The Rust port begins when all four of these are true:

  1. The architecture is stable. No more major design questions like "MCP extension vs. cos-fab tool" or "where does substitution live" — the answers have settled and the doc captures them.

  2. The Python surface covers the v1.0 feature set. Concretely (progress as of 2026-06-06 — kept in sync with roadmap.md's gate checklist; the two MUST agree):

  3. [x] real config file (recipes.toml + mcp.json, plus inferencers.toml)
  4. [x] multi-MCP-server discovery + unified tool registry
  5. [x] long-lived MCP connections (was the criterion-#4 latency concern)
  6. [x] the Anthropic backend (and the generic OpenAI-compat inferencer seam)
  7. [x] the woollama-as-MCP-server side (stdio + Streamable HTTP)
  8. [x] streaming on both sides (OpenAI SSE out — passthrough + orchestration; MCP progress events on the chat tool)
  9. [x] Unix socket alongside HTTP loopback
  10. [ ] the panel-confirm round-trip equivalent. The stateful Conversations surface itself IS shipped (/v1/responses + /v1/conversations, claude-resume backend — woollama routes handles, backends own state; non-owning models are stateless); this stays open on the other half — cosmic-fabric actually consuming it.

  11. There is a real consumer. Cosmic-fabric panel (or another real client) is actively using woollama through its OpenAI/MCP surfaces. The API has survived contact with a real user.

  12. A specific limit of Python is biting. Either: subprocess-per-MCP-call latency is meaningful in real workloads (we should pool connections in Python first if so), OR memory/perf in a long-lived router is a problem that profiling confirms isn't a Python-code issue but a Python-runtime issue.

If any of 1–3 isn't true, we keep iterating Python. If 1–3 are true but 4 isn't, the question becomes "is now the right time" — defaulting to "stay Python a while longer."

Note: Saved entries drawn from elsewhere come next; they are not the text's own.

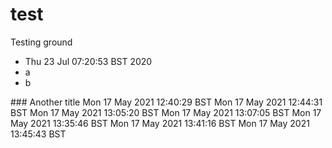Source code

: # test
Testing ground

- Thu 23 Jul 07:20:53 BST 2020
- a
- b

### Another title
Mon 17 May 2021 12:40:29 BST
Mon 17 May 2021 12:44:31 BST
Mon 17 May 2021 13:05:20 BST
Mon 17 May 2021 13:07:05 BST
Mon 17 May 2021 13:35:46 BST
Mon 17 May 2021 13:41:16 BST
Mon 17 May 2021 13:45:43 BST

What the Rust port preserves

  • The public surface is identical. OpenAI endpoints at /v1/..., MCP at /mcp (Streamable HTTP) and stdio, same model namespace and recipe resolution. Existing clients see no behavior change.
  • The architectural decisions in docs/architecture.md carry over verbatim — they were the point.
  • The downstream MCP servers are external (their own processes) and don't change.
  • The examples/ and docs/ stay as-is.

What the Rust port replaces

  • src/woollama/*.pysrc/*.rs
  • pyproject.tomlCargo.toml (already a placeholder)
  • uv synccargo build --release
  • python -m woollamawoollama binary

What the Rust port lets us do that Python doesn't

  • Single binary that ships without an interpreter. Easier to install, fewer ways to break.
  • No GIL constraints on concurrent MCP + HTTP fan-out under load.
  • Direct integration with cosmic-fabric's Rust panel without a process boundary (could be library use or subprocess, but the option exists).
  • Smaller resident memory for a long-running router.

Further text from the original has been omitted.